Questions about secret agreement from ECDiffieHellmanCng implementation in .net framework 4.7?

Question

I have following code:

        var curve = ECCurve.NamedCurves.nistP256;
        var ecdhSender = ECDiffieHellman.Create(curve);
        var ecdhReceiver = ECDiffieHellman.Create(curve);

My understanding is that I should be able to compute secret agreement either from using ecdhSender object using ecdhReceiver.PublicKey or using ecdhReceiver object with ecdhSender.PublicKey and that both secret agreement values should be same. If this is a wrong assumption, please let me know.

Since the ECDiffieHellman.Create returns ECDiffieHellman type, I wrote following code to get the secret agreement:

        string receiverHexString = null;
        using (SafeNCryptSecretHandle secretAgreement = (ecdhReceiver as ECDiffieHellmanCng).DeriveSecretAgreementHandle(ecdhSender.PublicKey))
        {
            byte[] secretAgreementBytes = new byte[32];
            IntPtr pointer = secretAgreement.DangerousGetHandle();
            Marshal.Copy(pointer, secretAgreementBytes, 0, secretAgreementBytes.Length);
            receiverHexString = BitConverter.ToString(secretAgreementBytes).Replace("-", string.Empty).ToLower();
            Console.WriteLine($"receiver secretAgreement: 0x{receiverHexString}");
        }

        string senderHexString = null;
        using (SafeNCryptSecretHandle secretAgreement = (ecdhSender as ECDiffieHellmanCng).DeriveSecretAgreementHandle(ecdhReceiver.PublicKey))
        {
            byte[] secretAgreementBytes = new byte[32];
            IntPtr pointer = secretAgreement.DangerousGetHandle();
            Marshal.Copy(pointer, secretAgreementBytes, 0, secretAgreementBytes.Length);
            senderHexString = BitConverter.ToString(secretAgreementBytes).Replace("-", string.Empty).ToLower();
            Console.WriteLine($"sender secretAgreement: 0x{senderHexString}");
        }

        Assert.AreEqual(receiverHexString, senderHexString);

My assertion is failing.

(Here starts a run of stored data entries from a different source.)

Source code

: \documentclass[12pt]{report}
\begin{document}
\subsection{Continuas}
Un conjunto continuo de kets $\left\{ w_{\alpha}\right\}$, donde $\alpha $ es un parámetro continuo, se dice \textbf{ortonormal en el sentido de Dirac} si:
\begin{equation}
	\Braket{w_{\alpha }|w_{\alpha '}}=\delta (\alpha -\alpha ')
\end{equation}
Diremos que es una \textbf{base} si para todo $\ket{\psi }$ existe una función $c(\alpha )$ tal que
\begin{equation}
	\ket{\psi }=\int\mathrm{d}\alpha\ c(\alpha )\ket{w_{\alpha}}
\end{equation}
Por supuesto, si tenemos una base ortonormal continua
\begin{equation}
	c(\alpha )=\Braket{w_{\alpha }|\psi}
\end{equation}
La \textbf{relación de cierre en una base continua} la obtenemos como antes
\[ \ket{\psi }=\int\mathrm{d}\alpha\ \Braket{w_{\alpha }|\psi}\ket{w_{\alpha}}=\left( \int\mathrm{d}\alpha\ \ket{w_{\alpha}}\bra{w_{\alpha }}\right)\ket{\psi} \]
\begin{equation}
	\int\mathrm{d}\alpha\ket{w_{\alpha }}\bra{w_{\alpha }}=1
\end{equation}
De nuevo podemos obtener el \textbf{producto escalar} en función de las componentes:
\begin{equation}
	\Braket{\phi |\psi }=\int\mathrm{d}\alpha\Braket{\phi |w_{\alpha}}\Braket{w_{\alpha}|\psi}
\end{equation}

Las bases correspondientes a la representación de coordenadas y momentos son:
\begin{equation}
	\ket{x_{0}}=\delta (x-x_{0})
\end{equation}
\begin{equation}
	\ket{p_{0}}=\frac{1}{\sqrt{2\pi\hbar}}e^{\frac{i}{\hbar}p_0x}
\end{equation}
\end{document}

Obviously I am doing some thing wrong (if the secret agreements are supposed to be same).

Is it how I am extracting the bytes out of handle? Or something else?

Answer 1

As of the last time I checked there is no documented way to get the raw secret agreement value from CNG, which is why .NET doesn't expose it.

The expected use of ECDH in .NET is

ECCurve curve = ECCurve.NamedCurves.nistP256;

// Usually you'll only have one private key (yours), so this isn't representative of
// real code.  An `ECDiffieHellman` object doesn't necessarily have a private key,
// but an `ECDiffieHellmanPublicKey` object definitely doesn't.
using (ECDiffieHellman bobPrivate = ECDiffieHellman.Create(curve))
using (ECDiffieHellman alicePrivate = ECDiffieHellman.Create(curve))
using (ECDiffieHellmanPublicKey bobPublic = bobPrivate.PublicKey)
using (ECDiffieHellmanPublicKey alicePublic = alicePrivate.PublicKey)
{
    byte[] ba = bobPrivate.DeriveKeyFromHash(alicePublic, HashAlgorithmName.SHA256);
    byte[] ab = alicePrivate.DeriveKeyFromHash(bobPublic, HashAlgorithmName.SHA256);

    // ba and ab have the same contents.
}

There's also

• DeriveKeyFromHash(ECDiffieHellmanPublicKey otherPartyPublicKey, HashAlgorithmName hashAlgorithm, byte[] secretPrepend, byte[] secretAppend)
• DeriveKeyFromHmac(ECDiffieHellmanPublicKey otherPartyPublicKey, HashAlgorithmName hashAlgorithm, byte[] hmacKey)
• DeriveKeyFromHmac(ECDiffieHellmanPublicKey otherPartyPublicKey, HashAlgorithmName hashAlgorithm, byte[] hmacKey, byte[] secretPrepend, byte[] secretAppend)
• DeriveKeyTls(ECDiffieHellmanPublicKey otherPartyPublicKey, byte[] prfLabel, byte[] prfSeed)

If bobPrivate and alicePublic (or, conversely, alicePrivate and bobPublic) are unchanged then providing the same inputs will yield the same outputs.

Note: You should avoid talking about ECDiffieHellmanCng specifically, if you can. When ECDH eventually makes it into .NET Standard, the ECDHCng class won't. As of .NET 4.6.2 everything can be done on the base class (except opening persisted keys); and .NET Core tends to not return public types from its Create() factory-methods.